Training transformers requires a lot of data, and the requirements are even larger when the transformer is multimodal. This is not a new revelation. Physical Intelligence, 1X, Diligent Robotics (my current employer), and many others have recognized that the industry is collectively facing a huge data shortage in our quest to train generalist robotics policies. There is no equivalent to “a text corpus of most human knowledge”, aka “the internet”, that can be used to train robots. A quick way to try to address this shortfall is to make lots of robots that can in turn be used to collect lots of data. And one of the best ways to make lots of robots is to make them cheap - very cheap.
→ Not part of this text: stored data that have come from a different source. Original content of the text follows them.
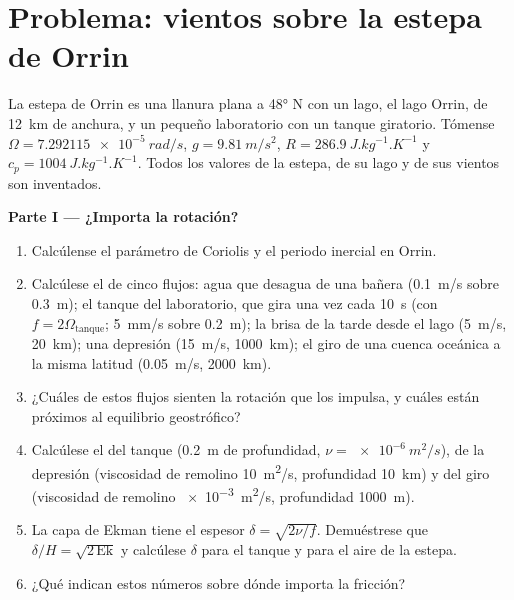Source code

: \section{Problema: vientos sobre la estepa de Orrin}

\begin{problem}
\label{pb:b3:gfd-foundations:1}
La estepa de Orrin es una llanura plana a \ang{48} N con un lago, el lago Orrin,
de \qty{12}{km} de anchura, y un pequeño laboratorio con un tanque giratorio. Tómense
$\Omega = \qty{7.292115e-5}{rad/s}$, $g = \qty{9.81}{m/s^2}$, $R =
\qty{286.9}{J.kg^{-1}.K^{-1}}$ y $c_p = \qty{1004}{J.kg^{-1}.K^{-1}}$.
Todos los valores de la estepa, de su lago y de sus vientos son inventados.

\medskip\noindent\textbf{Parte I --- ¿Importa la rotación?}
\begin{enumerate}
\item Calcúlense el parámetro de Coriolis y el periodo inercial en Orrin.
\item Calcúlese el  de cinco flujos: agua que desagua de una bañera
  (\qty{0.1}{m/s} sobre \qty{0.3}{m}); el tanque del laboratorio, que gira
  una vez cada \qty{10}{s} (con $f = 2\Omega_{\text{tanque}}$; \qty{5}{mm/s}
  sobre \qty{0.2}{m}); la brisa de la tarde desde el lago (\qty{5}{m/s},
  \qty{20}{km}); una depresión (\qty{15}{m/s}, \qty{1000}{km}); el giro de una
  cuenca oceánica a la misma latitud (\qty{0.05}{m/s}, \qty{2000}{km}).
\item ¿Cuáles de estos flujos sienten la rotación que los impulsa, y cuáles están
  próximos al equilibrio geostrófico?
\item Calcúlese el  del tanque (\qty{0.2}{m} de profundidad, $\nu =
  \qty{e-6}{m^2/s}$), de la depresión (viscosidad de remolino \qty{10}{m^2/s},
  profundidad \qty{10}{km}) y del giro (viscosidad de remolino \qty{e-3}{m^2/s},
  profundidad \qty{1000}{m}).
\item La capa de Ekman tiene el espesor $\delta = \sqrt{2\nu/f}$. Demuéstrese que
  $\delta/H = \sqrt{2\,\mathrm{Ek}}$ y calcúlese $\delta$ para el tanque y para
  el aire de la estepa.
\item ¿Qué indican estos números sobre dónde importa la fricción?
\end{enumerate}


\end{problem}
I’m still trying to figure out where and when these new “extreme-economy arms” make a company profitable. In order for this new wave of low cost robots to find a real use case, they will have to solve either the payload problem or the accuracy problem. These are effectively toys, like the Armatron that I had as a kid, and the policies that run on them are toy policies. That can turn into something useful in the long run, but the policies will always be limited by the arm. If payload is too low, then the policy will not lift useful items like cast iron pans or blankets. If accuracy is too low, then the policy will not be able to do dextrous tasks like assembling electronics or slicing a bell pepper. The envelope of achievable tasks for these devices is bounded by low payload on one end and low accuracy on the other, and I’m not sure if there are any useful tasks inside those bounds.
For now, it looks like if my robots are going to clean up after me, I’m going to have to buy a full set of lightweight plastic dishes (and cookware).